2.4.5.4 Information on Truss Design Drawings. Truss Design Drawings shall include, at a minimum, the information specified below:
(a) Building Code used for Design, unless specified on Cover/Truss Index Sheet.
(b) Slope or depth, span and spacing.
(c) Location of all joints and support locations.
(d) Number of plies if greater than one.
(e) Required bearing widths.
(f) Design loads as applicable, including:
(1) Top Chord live load (for roof Trusses, this shall be the controlling case of live load or snow load)
(2) Top Chord dead load;
(3) Bottom Chord live load;
(4) Bottom Chord dead load;
(5) Additional loads and locations;
(6) Environmental load design criteria (wind speed, snow, seismic, and all applicable factors as required to calculate the Truss loads); and
(7) Other lateral loads, including drag strut loads.
(g) Adjustments to Wood Member and Metal Connector Plate design values for conditions of use.
(h) Maximum reaction force and direction, including maximum uplift reaction forces where applicable.
(i) Metal Connector Plate type, manufacturer, size, and thickness or gauge, and the dimensioned location of each Metal Connector Plate except where symmetrically located relative to the joint interface.
(j) Size, species and grade for each Wood Member.
(k) Truss-to-Truss connection and Truss field assembly requirements.
(l) Calculated span to deflection ratio and/or maximum vertical and horizontal deflection for live and total load and KCR as applicable.
(m) Maximum axial tension and compression forces in the Truss members.
(n) Fabrication tolerance per Section 6.4.10.
(o) Required Permanent Individual Truss Member Restraint location and the method of Restraint/Bracing to be used per Section 2.4.3.
It is imperative a truss designer understand the design parameters input into truss design software and the resulting output. When an excessive bearing width is calculated and displayed on a truss design drawing (TDD), the truss designer or truss engineer needs to explore solutions that meet the bearing parameters specified by the building designer. A wood bearing failure is not catastrophic; however, finish damage, cracks and sagging result from local wood crushing (see Figure 1).
Two primary items determine the minimum required truss bearing width—truss lumber species and the building material supporting the truss. Lumber grade also has an effect if Southern Pine or machine-graded lumber (i.e., machine stress rated, MSR, or machine evaluated lumber, MEL) is used. Truss bearing widths included on a TDD are generally calculated using properties of the lumber in the truss. However, these values will be insufficient if the bearing capacity of the supporting member is less than the bearing capacity of the wood in the truss. Most truss design software compares the calculated minimum bearing width to an available bearing width input by the truss designer. The minimum required bearing width and available bearing width is typically shown on each TDD. When the minimum required bearing width exceeds the input available width, a warning note is typically displayed. An example of one such note is:
WARNING: Required bearing size at joint(s) greater than input bearing size.
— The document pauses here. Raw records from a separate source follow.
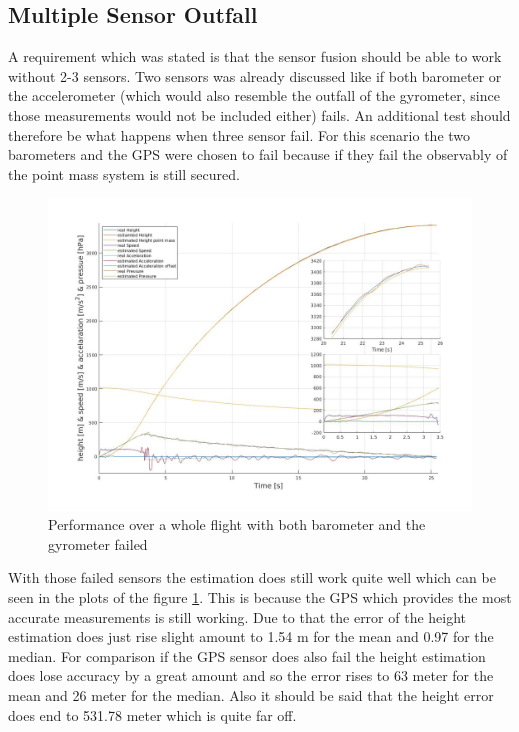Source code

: \newpage
\subsection{Multiple Sensor Outfall}
A requirement which was stated is that the sensor fusion should be able to work without 2-3 sensors.
Two sensors was already discussed like if both barometer or the accelerometer 
(which would also resemble the outfall of the gyrometer, since those measurements would not be included either) fails.
An additional test should therefore be what happens when three sensor fail.
For this scenario the two barometers and the GPS were chosen to fail because if they fail the observably of the point mass system is still secured.

\begin{figure}[h!]
 \centering
 \includegraphics[width=.8\textwidth]{./Pictures/BestSystemPerformanceAccOutfall.jpg}
 \caption{Performance over a whole flight with both barometer and the gyrometer failed}
 \label{fig:PerformanceMOutfall}
\end{figure}

With those failed sensors the estimation does still work quite well which can be seen in the plots of the figure \ref{fig:PerformanceMOutfall}.
This is because the GPS which provides the most accurate measurements is still working.
Due to that the error of the height estimation does just rise slight amount to 1.54 m for the mean and 0.97 for the median.
For comparison if the GPS sensor does also fail the height estimation does lose accuracy by a great amount and so the error rises to 63 meter for the mean and 26 meter for the median.
Also it should be said that the height error does end to 531.78 meter which is quite far off.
A bearing size warning or caution note displayed on a TDD may sometimes be neglected or marginalized by a truss designer. However, the truss designer should try to be proactive in resolving bearing width issues. It is the truss designer who knows if the warning note pertains to the truss or the support structure. Dependence solely on TDD notes to communicate minimum bearing width requirements can contribute to review oversights and/or insufficient installation, as critical information can easily be overlooked or misunderstood given the large number of TDDs for a given project. Two preemptive methods are direct communication with the building designer and/or placing a highly visible note on the truss placement diagram (TPD) when the truss approval process is used.
Truss designers must be extremely cautious with large truss reactions, especially reactions associated with girder trusses. The authors have seen girder truss reactions in excess of 30,000 lbs. and required bearing lengths exceeding 17 inches. Large reactions and inadequate bearing lengths can cause severe plate crushing and wall covering damage, as shown in Figure 1. A table was published in the April 2007 issue of SBC to assist truss designers with evaluating truss reactions. Truss designers are encouraged to reference Table 1 for maximum allowable reactions associated with specific species and sizes of wood wall plate material.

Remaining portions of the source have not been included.